The Elements of Evolution (8-2) Reproduction Isolation

 Reproduction Isolation

Cell differentiation was a critical step in the evolution of complex multicellular organisms. An early specialization was isolating cells responsible for reproduction.

Most multicellular organisms entrust the propagation of their genes to a select few germline cells amid a sea of non-reproductive somatic cells. With this the fitness of individual cells and the fitness of the entire organism become decoupled.

There are 2 basic cell types in multicellular eukaryotes: germline and soma. The fundamental difference is a reproductive division of labor.

Germline cells have the singular purpose of perpetuating the genomic lineage. Purview of all else belongs to soma. All bodily functions are accomplished by somatic cells.

Genome protection spurred the evolution of multicellular eukaryotes.

Multicellular organisms set aside germ cells to protect their genetic material, letting other cells – the soma – do the dirty work that damages DNA, their genetic building blocks. ~ American biologist Heather Goldsby

The protection essential for viable offspring is ensuring quality mitochondria. Cells can repair a lot of damage, but if the power plants sputter out the cell dies.

Mitochondrial mutations creep in slowly in plants and basal animals, so a germline isn’t needed. Plants generate gametes from pluripotent somatic stem cells.

In contrast, mitochondrial genetic errors can accumulate quickly in active animals, which have a higher metabolic rate and therefore undergo many more division cycles. Hence most bilateral animals sequester a dedicated germline early in development.

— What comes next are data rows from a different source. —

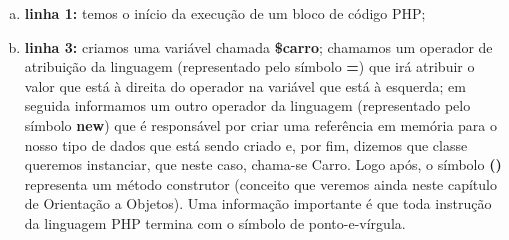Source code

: \begin{enumerate}[a)]
    \item \textbf{linha 1:} temos o início da execução de um bloco de código PHP;
    \item \textbf{linha 3:} criamos uma variável chamada \textbf{\$carro};
    chamamos um operador de atribuição da linguagem (representado pelo símbolo
    \textbf{=}) que irá atribuir o valor que está à direita do operador na
    variável que está à esquerda; em seguida informamos um outro operador da 
    linguagem (representado pelo símbolo \textbf{new}) que é responsável por
    criar uma referência em memória para o nosso tipo de dados que está sendo 
    criado e, por fim, dizemos que classe queremos instanciar, que neste caso, 
    chama-se Carro. Logo após, o símbolo \textbf{()} representa um método
    construtor (conceito que veremos ainda neste capítulo de Orientação a Objetos). 
    Uma informação importante é que toda instrução da linguagem PHP termina 
    com o símbolo de ponto-e-vírgula.
\end{enumerate}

Further, mitochondrial genes are only passed to the next generation through the female germline, in the form of large eggs stuffed with thousands of mitochondria. This protects against errors, as eggs undergo fewer replication cycles than other tissue cells.

Single-sex transmission of mitochondrial genes somewhat restricts genetic variation. This is compensated for in mammals by generating far too many egg cells during development and discriminately using a relative few.

Human females are born with over 6 million egg precursor cells (ovarian follicles). 90% of these cells are selectively culled at the start of puberty in a mysterious process known as atresia.